The UK Music Industry Is Building an AI Licensing Economy.

Yet most people haven’t noticed yet.

For all the headlines and sensationalism surrounding artificial intelligence and music over the last two years, the real story has not been happening publicly at all.”

It has been happening inside boardrooms, policy discussions, licensing negotiations and closed-door meetings between music companies, technology firms and rights holders attempting to determine what the next decade of creativity, ownership and compensation actually looks like.

Offering a clearer insight into that rapidly emerging landscape, a new report commissioned by the BPI and undertaken by WPI Economics lays that reality out very clearly.

Far from positioning AI as some distant future issue, the report shows that the UK music industry is already moving toward an emerging licensing economy built around artificial intelligence, intellectual property and commercial partnerships.

The report arrives after a year of fierce debate around whether UK copyright law should be weakened to accommodate AI training systems, a move many within the creative industries warned could destabilise emerging licensing markets before they fully develop.

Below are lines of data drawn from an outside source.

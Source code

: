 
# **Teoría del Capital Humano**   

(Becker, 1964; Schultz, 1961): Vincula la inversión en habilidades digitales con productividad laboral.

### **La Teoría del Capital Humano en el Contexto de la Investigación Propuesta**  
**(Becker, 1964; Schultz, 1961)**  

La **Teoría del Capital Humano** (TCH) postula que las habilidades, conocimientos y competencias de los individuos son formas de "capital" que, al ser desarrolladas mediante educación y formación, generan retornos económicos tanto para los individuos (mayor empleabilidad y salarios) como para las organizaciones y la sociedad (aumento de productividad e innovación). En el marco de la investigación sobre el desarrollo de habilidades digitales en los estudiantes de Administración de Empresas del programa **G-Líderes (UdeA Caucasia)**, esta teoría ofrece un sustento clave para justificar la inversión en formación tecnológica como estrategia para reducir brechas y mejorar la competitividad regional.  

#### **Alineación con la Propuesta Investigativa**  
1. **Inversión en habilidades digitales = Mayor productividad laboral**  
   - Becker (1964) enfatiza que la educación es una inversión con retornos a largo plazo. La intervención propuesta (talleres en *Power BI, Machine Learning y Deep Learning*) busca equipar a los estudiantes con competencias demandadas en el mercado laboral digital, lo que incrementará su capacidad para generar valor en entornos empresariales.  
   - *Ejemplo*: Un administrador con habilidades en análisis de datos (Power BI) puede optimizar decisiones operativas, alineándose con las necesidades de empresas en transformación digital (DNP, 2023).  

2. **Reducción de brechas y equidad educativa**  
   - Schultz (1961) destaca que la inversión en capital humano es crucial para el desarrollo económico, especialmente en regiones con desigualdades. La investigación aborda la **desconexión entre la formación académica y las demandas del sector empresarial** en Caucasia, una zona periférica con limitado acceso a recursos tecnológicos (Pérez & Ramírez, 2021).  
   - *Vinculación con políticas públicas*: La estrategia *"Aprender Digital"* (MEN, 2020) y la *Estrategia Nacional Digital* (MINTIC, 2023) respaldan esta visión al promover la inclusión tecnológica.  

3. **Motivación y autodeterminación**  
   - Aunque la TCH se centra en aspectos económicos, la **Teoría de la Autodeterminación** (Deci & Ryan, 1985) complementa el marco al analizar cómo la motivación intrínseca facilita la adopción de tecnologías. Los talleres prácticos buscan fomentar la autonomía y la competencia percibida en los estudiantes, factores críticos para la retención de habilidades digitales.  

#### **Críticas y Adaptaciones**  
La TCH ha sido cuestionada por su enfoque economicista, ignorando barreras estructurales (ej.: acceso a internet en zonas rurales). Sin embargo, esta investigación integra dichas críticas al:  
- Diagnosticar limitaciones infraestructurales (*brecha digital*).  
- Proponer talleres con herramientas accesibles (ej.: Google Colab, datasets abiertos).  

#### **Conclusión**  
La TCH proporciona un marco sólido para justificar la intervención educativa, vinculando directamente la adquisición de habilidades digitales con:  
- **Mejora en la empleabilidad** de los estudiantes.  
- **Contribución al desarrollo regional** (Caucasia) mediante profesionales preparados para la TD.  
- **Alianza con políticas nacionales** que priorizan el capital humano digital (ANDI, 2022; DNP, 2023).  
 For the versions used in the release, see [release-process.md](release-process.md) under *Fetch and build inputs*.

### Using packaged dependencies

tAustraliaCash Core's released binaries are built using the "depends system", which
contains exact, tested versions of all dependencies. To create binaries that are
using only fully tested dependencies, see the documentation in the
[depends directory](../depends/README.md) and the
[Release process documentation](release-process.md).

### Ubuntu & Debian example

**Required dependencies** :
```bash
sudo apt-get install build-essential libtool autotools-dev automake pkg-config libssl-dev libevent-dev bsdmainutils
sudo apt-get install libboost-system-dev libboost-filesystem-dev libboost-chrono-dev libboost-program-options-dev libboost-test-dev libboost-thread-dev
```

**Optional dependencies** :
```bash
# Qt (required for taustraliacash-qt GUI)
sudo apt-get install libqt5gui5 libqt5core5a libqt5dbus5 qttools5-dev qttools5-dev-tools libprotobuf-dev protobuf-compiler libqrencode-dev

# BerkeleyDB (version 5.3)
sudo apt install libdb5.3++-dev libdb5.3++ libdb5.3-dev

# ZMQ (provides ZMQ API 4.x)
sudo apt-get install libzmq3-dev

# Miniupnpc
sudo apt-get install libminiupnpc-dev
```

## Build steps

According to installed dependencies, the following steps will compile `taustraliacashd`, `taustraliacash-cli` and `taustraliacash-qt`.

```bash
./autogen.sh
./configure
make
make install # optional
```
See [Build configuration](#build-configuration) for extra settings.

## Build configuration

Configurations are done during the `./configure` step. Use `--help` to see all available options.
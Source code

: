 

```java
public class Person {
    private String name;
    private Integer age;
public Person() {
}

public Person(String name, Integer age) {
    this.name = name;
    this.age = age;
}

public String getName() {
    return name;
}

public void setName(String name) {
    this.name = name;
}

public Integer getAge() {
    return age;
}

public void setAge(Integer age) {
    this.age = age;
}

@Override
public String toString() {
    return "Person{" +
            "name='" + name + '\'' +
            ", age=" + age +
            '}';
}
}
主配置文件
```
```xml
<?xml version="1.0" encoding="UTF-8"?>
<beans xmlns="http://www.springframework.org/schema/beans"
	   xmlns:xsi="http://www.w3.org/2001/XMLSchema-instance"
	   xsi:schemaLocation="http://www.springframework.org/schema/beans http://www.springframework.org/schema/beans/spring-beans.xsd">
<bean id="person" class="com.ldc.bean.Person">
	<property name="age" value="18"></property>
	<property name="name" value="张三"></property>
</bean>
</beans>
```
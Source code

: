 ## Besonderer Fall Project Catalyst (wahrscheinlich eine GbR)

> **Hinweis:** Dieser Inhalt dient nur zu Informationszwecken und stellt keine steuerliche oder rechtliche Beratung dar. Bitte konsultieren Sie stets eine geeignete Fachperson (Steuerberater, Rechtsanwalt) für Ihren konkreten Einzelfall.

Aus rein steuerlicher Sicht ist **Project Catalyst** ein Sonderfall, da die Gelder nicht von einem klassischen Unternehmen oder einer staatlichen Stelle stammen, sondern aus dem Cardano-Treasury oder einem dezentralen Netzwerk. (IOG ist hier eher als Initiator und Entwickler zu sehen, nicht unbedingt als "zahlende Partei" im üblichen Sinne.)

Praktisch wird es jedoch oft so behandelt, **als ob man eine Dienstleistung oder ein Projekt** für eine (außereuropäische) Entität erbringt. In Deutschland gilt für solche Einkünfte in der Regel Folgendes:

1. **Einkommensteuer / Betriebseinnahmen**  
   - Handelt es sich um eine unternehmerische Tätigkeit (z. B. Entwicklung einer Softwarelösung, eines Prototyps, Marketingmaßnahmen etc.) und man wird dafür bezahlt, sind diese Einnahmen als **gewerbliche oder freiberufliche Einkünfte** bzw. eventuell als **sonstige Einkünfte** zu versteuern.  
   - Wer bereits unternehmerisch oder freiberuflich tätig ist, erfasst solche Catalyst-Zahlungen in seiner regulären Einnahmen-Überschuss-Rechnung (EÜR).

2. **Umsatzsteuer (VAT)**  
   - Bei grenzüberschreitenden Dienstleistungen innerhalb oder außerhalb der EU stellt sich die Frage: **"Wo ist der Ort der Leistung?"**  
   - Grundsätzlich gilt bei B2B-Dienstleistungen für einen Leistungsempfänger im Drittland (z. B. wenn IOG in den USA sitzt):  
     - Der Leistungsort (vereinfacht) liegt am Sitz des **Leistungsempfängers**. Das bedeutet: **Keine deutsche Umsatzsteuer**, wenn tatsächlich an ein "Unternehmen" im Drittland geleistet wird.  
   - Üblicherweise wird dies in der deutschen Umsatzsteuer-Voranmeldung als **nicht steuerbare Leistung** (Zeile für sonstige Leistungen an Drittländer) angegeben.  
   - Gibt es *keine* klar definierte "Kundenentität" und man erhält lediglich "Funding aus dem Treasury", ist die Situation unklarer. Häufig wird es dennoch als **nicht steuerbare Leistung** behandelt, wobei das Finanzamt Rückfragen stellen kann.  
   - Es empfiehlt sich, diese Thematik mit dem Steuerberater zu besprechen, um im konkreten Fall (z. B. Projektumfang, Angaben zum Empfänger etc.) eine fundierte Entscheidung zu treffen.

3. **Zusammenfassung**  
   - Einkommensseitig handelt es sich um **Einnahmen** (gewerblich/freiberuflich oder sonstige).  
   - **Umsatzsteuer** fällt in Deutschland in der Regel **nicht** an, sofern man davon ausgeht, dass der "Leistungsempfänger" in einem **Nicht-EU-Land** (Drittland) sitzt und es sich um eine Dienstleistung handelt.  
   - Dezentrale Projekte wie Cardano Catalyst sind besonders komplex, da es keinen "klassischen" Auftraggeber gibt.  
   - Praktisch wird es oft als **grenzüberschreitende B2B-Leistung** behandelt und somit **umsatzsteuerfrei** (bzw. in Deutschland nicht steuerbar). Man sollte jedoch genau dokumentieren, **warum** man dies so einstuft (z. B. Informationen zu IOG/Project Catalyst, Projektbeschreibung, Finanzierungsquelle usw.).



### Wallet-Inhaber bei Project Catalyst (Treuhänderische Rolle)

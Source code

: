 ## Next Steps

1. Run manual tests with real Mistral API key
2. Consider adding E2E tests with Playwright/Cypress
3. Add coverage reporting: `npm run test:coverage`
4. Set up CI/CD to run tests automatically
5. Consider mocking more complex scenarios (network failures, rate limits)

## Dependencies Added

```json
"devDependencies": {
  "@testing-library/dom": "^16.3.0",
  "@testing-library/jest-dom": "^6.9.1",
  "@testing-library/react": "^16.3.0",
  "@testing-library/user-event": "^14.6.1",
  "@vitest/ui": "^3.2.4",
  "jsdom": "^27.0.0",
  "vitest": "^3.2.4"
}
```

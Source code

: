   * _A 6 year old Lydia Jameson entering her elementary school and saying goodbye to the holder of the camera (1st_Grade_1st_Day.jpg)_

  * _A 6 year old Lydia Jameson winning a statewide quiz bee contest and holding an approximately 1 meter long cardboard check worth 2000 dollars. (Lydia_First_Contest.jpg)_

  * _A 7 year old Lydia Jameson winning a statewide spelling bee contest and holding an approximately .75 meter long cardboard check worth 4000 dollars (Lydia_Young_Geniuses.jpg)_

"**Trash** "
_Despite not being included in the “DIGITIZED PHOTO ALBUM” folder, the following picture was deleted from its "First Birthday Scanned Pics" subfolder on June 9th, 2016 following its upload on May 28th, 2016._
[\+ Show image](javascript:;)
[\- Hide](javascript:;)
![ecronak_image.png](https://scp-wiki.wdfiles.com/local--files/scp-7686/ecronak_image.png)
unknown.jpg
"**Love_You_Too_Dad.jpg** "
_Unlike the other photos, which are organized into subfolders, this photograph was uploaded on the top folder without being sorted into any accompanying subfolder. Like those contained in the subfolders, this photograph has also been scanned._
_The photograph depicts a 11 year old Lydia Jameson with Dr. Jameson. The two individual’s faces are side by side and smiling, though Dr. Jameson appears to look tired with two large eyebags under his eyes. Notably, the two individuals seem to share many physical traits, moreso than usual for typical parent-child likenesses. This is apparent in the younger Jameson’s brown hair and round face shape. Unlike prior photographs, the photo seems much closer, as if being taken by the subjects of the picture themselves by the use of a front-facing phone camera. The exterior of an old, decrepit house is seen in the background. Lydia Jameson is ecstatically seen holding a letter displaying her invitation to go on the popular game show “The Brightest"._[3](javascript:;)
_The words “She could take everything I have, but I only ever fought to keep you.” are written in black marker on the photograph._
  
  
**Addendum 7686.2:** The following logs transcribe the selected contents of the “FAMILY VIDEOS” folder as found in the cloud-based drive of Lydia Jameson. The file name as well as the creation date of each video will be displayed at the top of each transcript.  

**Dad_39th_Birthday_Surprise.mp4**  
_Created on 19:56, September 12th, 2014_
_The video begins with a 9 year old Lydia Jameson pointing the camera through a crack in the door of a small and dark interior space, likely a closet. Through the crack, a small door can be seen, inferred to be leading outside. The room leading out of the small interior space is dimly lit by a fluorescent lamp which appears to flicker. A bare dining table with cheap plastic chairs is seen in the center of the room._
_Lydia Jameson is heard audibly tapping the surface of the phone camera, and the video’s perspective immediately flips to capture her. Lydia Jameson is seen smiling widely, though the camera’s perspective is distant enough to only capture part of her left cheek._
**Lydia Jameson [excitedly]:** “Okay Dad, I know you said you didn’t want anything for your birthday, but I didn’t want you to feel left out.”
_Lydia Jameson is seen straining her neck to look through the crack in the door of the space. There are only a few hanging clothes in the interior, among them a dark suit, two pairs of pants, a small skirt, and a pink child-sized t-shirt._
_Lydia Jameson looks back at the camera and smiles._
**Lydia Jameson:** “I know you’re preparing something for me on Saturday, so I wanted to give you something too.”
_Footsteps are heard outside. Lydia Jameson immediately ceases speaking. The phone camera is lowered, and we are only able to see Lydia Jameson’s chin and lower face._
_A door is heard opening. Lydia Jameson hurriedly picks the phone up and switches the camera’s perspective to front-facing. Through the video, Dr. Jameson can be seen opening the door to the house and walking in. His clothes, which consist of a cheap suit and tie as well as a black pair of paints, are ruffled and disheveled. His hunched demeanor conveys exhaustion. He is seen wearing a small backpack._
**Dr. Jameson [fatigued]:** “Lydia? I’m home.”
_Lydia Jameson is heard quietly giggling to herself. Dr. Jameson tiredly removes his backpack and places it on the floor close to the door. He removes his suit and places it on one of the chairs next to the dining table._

Top Findings From The Report

The report presents one of the clearest snapshots yet of how the UK music industry currently views AI, licensing and future economic growth:

• The UK music industry contributed £8 billion to the economy in 2024, generated £4.8 billion in exports and supported 220,000 jobs.

• The UK remains the third biggest music market in the world and the second largest exporter of recorded music globally.

• 77% of independent BPI members surveyed believe licensing music for AI use is key to future growth.

• 77% of AI users believe artists and rights holders should be paid if their work is used by AI to create new music.

• 97% of BPI members surveyed believe the current copyright framework is critical to enabling AI licensing.

• As of 2026, there have already been more than 270 commercial licensing agreements struck between rights holders and AI developers across creative sectors.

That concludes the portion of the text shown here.